More than half of city and state employees in the United States are more concerned about cyberattacks than they are of other threats, a new study discovered.
Conducted by The Harris Poll on behalf of IBM, the survey shows that over 50% of city and state employees are more concerned about cyberattacks than natural disasters and terrorist attacks. Moreover, three in four government employees (73% of the respondents) are concerned about impending ransomware threats.
With over 100 cities across the U.S. reported as being hit with ransomware in 2019, the concern is not surprising.

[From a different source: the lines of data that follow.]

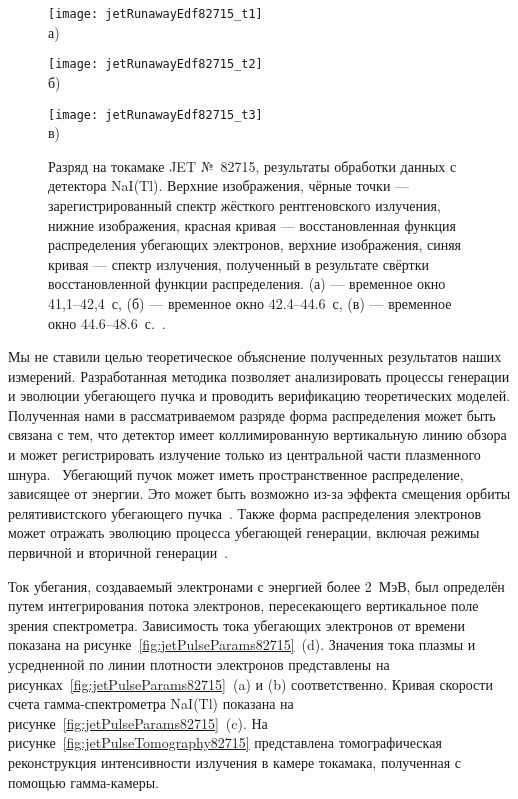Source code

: \begin{figure}[ht]
    \begin{minipage}[b][][b]{0.42\linewidth}\centering
        \texttt{[image: jetRunawayEdf82715\_t1]} \\ а)
    \end{minipage}
    \hfill
    \begin{minipage}[b][][b]{0.42\linewidth}\centering
        \texttt{[image: jetRunawayEdf82715\_t2]} \\ б)
    \end{minipage}
    \hfill
    \begin{minipage}[b][][b]{0.42\linewidth}\centering
        \texttt{[image: jetRunawayEdf82715\_t3]} \\ в)
    \end{minipage}
    \caption{ Разряд на токамаке JET №~82715, результаты обработки данных с детектора NaI(Tl). Верхние изображения, чёрные точки --- зарегистрированный спектр жёсткого рентгеновского излучения, нижние изображения, красная кривая --- восстановленная функция распределения убегающих электронов, верхние изображения, синяя кривая --- спектр излучения, полученный в результате свёртки восстановленной функции распределения. (а) --- временное окно 41,1--42,4~с, (б) --- временное окно 42.4--44.6~с, (в) --- временное окно 44.6--48.6~с.~\cite{Shevelev2013}. }
    \label{fig:jetRunawayEdf82715}
\end{figure}



Мы не ставили целью теоретическое объяснение полученных результатов наших измерений. Разработанная методика позволяет анализировать процессы генерации и эволюции убегающего пучка и проводить верификацию теоретических моделей. Полученная нами в рассматриваемом разряде форма распределения может быть связана с тем, что детектор имеет коллимированную вертикальную линию обзора и может регистрировать излучение только из центральной части плазменного шнура.~\cite{Shevelev2013} Убегающий пучок может иметь пространственное распределение, зависящее от энергии. Это может быть возможно из-за эффекта смещения орбиты релятивистского убегающего пучка~\cite{Knoepfel1979}. Также форма распределения электронов может отражать эволюцию процесса убегающей генерации, включая режимы первичной и вторичной генерации~\cite{Helander2002}.

Ток убегания, создаваемый электронами с энергией более 2~МэВ, был определён путем интегрирования потока электронов, пересекающего вертикальное поле зрения спектрометра. Зависимость тока убегающих электронов от времени показана на рисунке~\ref{fig:jetPulseParams82715}~(d). Значения тока плазмы и усредненной по линии плотности электронов представлены на рисунках~\ref{fig:jetPulseParams82715}~(a) и (b) соответственно. Кривая скорости счета гамма-спектрометра NaI(Tl) показана на рисунке~\ref{fig:jetPulseParams82715}~(c). На рисунке~\ref{fig:jetPulseTomography82715} представлена томографическая реконструкция интенсивности излучения в камере токамака, полученная с помощью гамма-камеры.

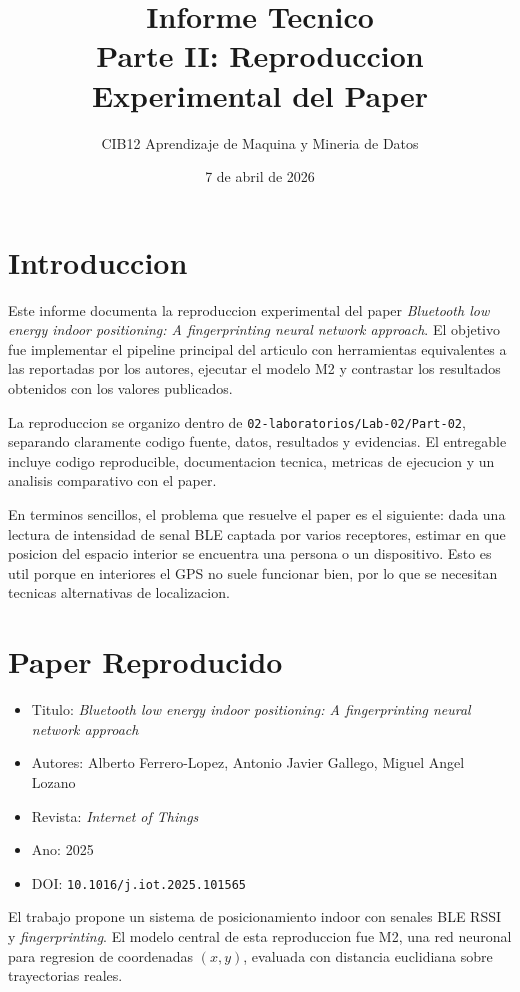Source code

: \documentclass[11pt,a4paper]{article}
\title{Informe Tecnico\\Parte II: Reproduccion Experimental del Paper}
\author{CIB12 Aprendizaje de Maquina y Mineria de Datos}
\date{7 de abril de 2026}
\begin{document}
\maketitle

\section{Introduccion}
Este informe documenta la reproduccion experimental del paper \textit{Bluetooth low energy indoor positioning: A fingerprinting neural network approach}. El objetivo fue implementar el pipeline principal del articulo con herramientas equivalentes a las reportadas por los autores, ejecutar el modelo M2 y contrastar los resultados obtenidos con los valores publicados.

La reproduccion se organizo dentro de \texttt{02-laboratorios/Lab-02/Part-02}, separando claramente codigo fuente, datos, resultados y evidencias. El entregable incluye codigo reproducible, documentacion tecnica, metricas de ejecucion y un analisis comparativo con el paper.

En terminos sencillos, el problema que resuelve el paper es el siguiente: dada una lectura de intensidad de senal BLE captada por varios receptores, estimar en que posicion del espacio interior se encuentra una persona o un dispositivo. Esto es util porque en interiores el GPS no suele funcionar bien, por lo que se necesitan tecnicas alternativas de localizacion.

\section{Paper Reproducido}
\begin{itemize}
\item Titulo: \textit{Bluetooth low energy indoor positioning: A fingerprinting neural network approach}
\item Autores: Alberto Ferrero-Lopez, Antonio Javier Gallego, Miguel Angel Lozano
\item Revista: \textit{Internet of Things}
\item Ano: 2025
\item DOI: \texttt{10.1016/j.iot.2025.101565}
\end{itemize}

El trabajo propone un sistema de posicionamiento indoor con senales BLE RSSI y \textit{fingerprinting}. El modelo central de esta reproduccion fue M2, una red neuronal para regresion de coordenadas $(x,y)$, evaluada con distancia euclidiana sobre trayectorias reales.
\end{document}
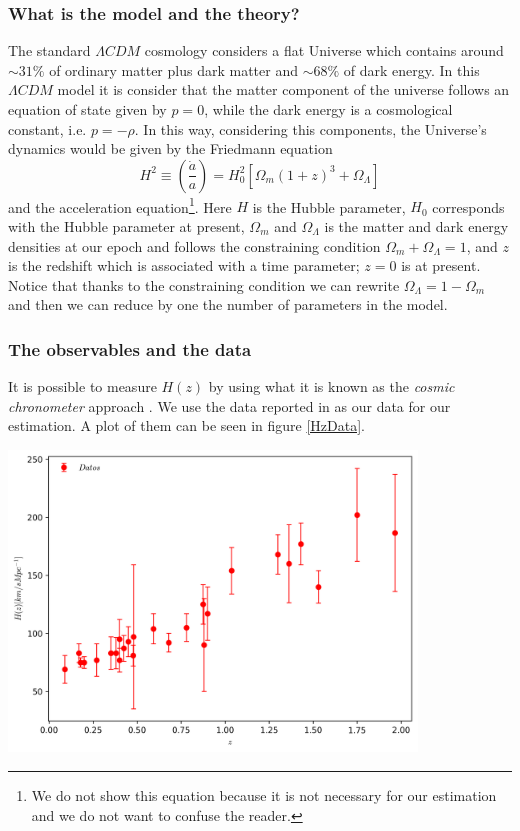 \documentclass[onecolumn,           %
               showpacs,            %
               preprintnumbers,     %
               aps,                 %
               prl,          	    %
               letterpaper,             %
               superscriptaddress,      %
               nofootinbib,         %
               tightenlines,        %
               floats,floatfix      %
               ,usenatbib,
               ]{revtex4-1}
\begin{document}
\subsubsection{What is the model and the theory?}

The standard $\Lambda CDM$ cosmology considers a flat Universe which contains around $\sim 31\%$ of ordinary matter plus dark matter and $\sim 68\%$ of dark energy. In this $\Lambda CDM$ model it is consider that the matter component of the universe follows an equation of state given by $p=0$, while the dark energy is a cosmological constant, i.e. $p=-\rho$. In this way, considering this components, the Universe's dynamics would be given by the Friedmann equation
\begin{equation}
H^2\equiv\left(\frac{\dot a}{a}\right)=H_0^2[\Omega_m(1+z)^3+\Omega_{\Lambda}]
\end{equation}
and the acceleration equation\footnote{We do not show this equation because it is not necessary for our estimation and we do not want to confuse the reader.}. Here $H$ is the Hubble parameter, $H_0$ corresponds with the Hubble parameter at present, $\Omega_m$ and $\Omega_\Lambda$ is the matter and dark energy densities at our epoch and follows the constraining condition $\Omega_m+\Omega_\Lambda=1$, and $z$ is the redshift which is associated with a time parameter; $z=0$ is at present. Notice that thanks to the constraining condition we can rewrite $\Omega_\Lambda=1-\Omega_m$ and then we can reduce by one the number of parameters in the model. 
\subsubsection{The observables and the data}

It is possible to measure $H(z)$ by using what it is known as the \textit{cosmic chronometer} approach \cite{Hz}. We use the data reported in \cite{Hzdata} as our data for our estimation. A plot of them can be seen in figure \ref{HzData}.

\begin{minipage}{\textwidth}
\centering
\includegraphics[height=8cm]{Hzdata.png}
\label{HzData}
\end{minipage}
\end{document}

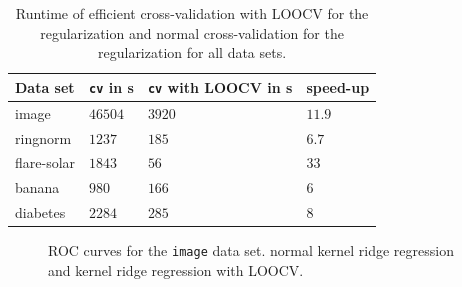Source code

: \documentclass[a4paper, 11pt, titlepage]{article}
\begin{document}
\begin{table}
	\centering
	\begin{tabular}{llll}
	Data set & \texttt{cv} in s & \texttt{cv} with LOOCV in s & speed-up\\
	\hline
	image & $46504$ & $3920$ & $11.9$\\
	ringnorm & $1237$ & $185$ & $6.7$\\
	flare-solar & $1843$ & $56$ & $33$ \\
	banana & $980$ & $166$ & $6$\\
	diabetes & $2284$ & $285$ & $8$
	\end{tabular}
	\caption{Runtime of efficient cross-validation with LOOCV for the regularization and normal cross-validation for the regularization for all data sets.}
	\label{tab:runtime}
\end{table}	

\begin{figure}
	\centering
	\caption{ROC curves for the \texttt{image} data set. \protect{} normal kernel ridge regression and \protect{} kernel ridge regression with LOOCV.}
	\label{fig:image}
\end{figure}
\end{document}
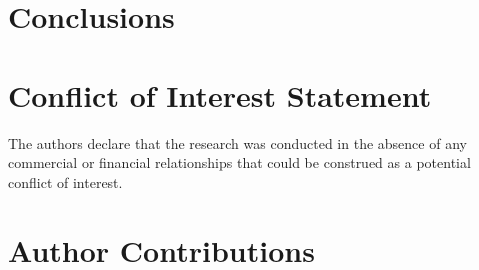 \documentclass[utf8]{frontiersFPHY} %
\begin{document}
\newline
\section{Conclusions}
%



\section*{Conflict of Interest Statement}

The authors declare that the research was conducted in the absence of any commercial or financial relationships that could be construed as a potential conflict of interest.

\section*{Author Contributions}



%


\end{document}
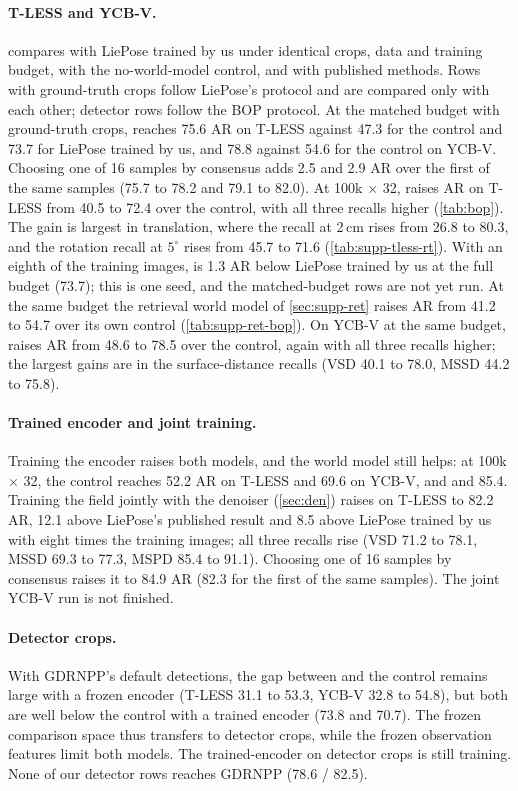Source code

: \paragraph{T-LESS and YCB-V.}
 compares \method with LiePose trained by us under identical crops, data and training budget, with the no-world-model
control, and with published methods. Rows with ground-truth crops follow LiePose's protocol and are compared only with each other;
detector rows follow the BOP protocol.
At the matched budget with ground-truth crops, \method reaches 75.6 AR on T-LESS against 47.3 for the control and 73.7 for LiePose
trained by us, and 78.8 against 54.6 for the control on YCB-V. Choosing one of 16 samples by consensus adds 2.5 and 2.9 AR over the first of the same samples (75.7 to
78.2 and 79.1 to 82.0).
At 100k $\times$ 32, \method raises AR on T-LESS from 40.5 to 72.4 over the control, with all three recalls higher
(\cref{tab:bop}). The gain is largest in translation, where the recall at 2\,cm rises from 26.8 to 80.3, and the rotation recall at
$5^\circ$ rises from 45.7 to 71.6 (\cref{tab:supp-tless-rt}). With an eighth of the training images, \method is 1.3 AR below LiePose
trained by us at the full budget (73.7); this is one seed, and the matched-budget rows are not yet run. At the same budget the
retrieval world model of \cref{sec:supp-ret} raises AR from 41.2 to 54.7 over its own control (\cref{tab:supp-ret-bop}).
On YCB-V at the same budget, \method raises AR from 48.6 to 78.5 over the control, again with all three recalls higher; the largest
gains are in the surface-distance recalls (VSD 40.1 to 78.0, MSSD 44.2 to 75.8).

\paragraph{Trained encoder and joint training.}
Training the encoder raises both models, and the world model still helps: at 100k $\times$ 32, the control reaches 52.2 AR on T-LESS
and 69.6 on YCB-V, and  and 85.4. Training the field jointly with the denoiser (\cref{sec:den}) raises \method on T-LESS to
82.2 AR, 12.1 above LiePose's published result and 8.5 above LiePose trained by us with eight times the training images; all three recalls
rise (VSD 71.2 to 78.1, MSSD 69.3 to 77.3, MSPD 85.4 to 91.1). Choosing one of 16 samples by consensus raises it to 84.9 AR
(82.3 for the first of the same samples). The joint YCB-V run is not finished.

\paragraph{Detector crops.}
With GDRNPP's default detections, the gap between \method and the control remains large with a frozen encoder (T-LESS 31.1 to 53.3,
YCB-V 32.8 to 54.8), but both are well below the control with a trained encoder (73.8 and 70.7). The frozen comparison space thus
transfers to detector crops, while the frozen observation features limit both models. The trained-encoder \method on detector crops is
still training. None of our detector rows reaches GDRNPP (78.6 / 82.5).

However, the survey suggests that ransomware attacks might be even more widespread, as 1 in 6 respondents admitted that their department was impacted.
Alarmingly though, despite the increase in the frequency of these attacks, only 38% of the surveyed government employees said they received general ransomware prevention training, and 52% said that budgets for managing cyberattacks haven’t seen an increase.
“The emerging ransomware epidemic in our cities highlights the need for cities to better prepare for cyber-attacks just as frequently as they prepare for natural disasters,” said Wendi Whitmore, VP of threat intelligence at IBM Security.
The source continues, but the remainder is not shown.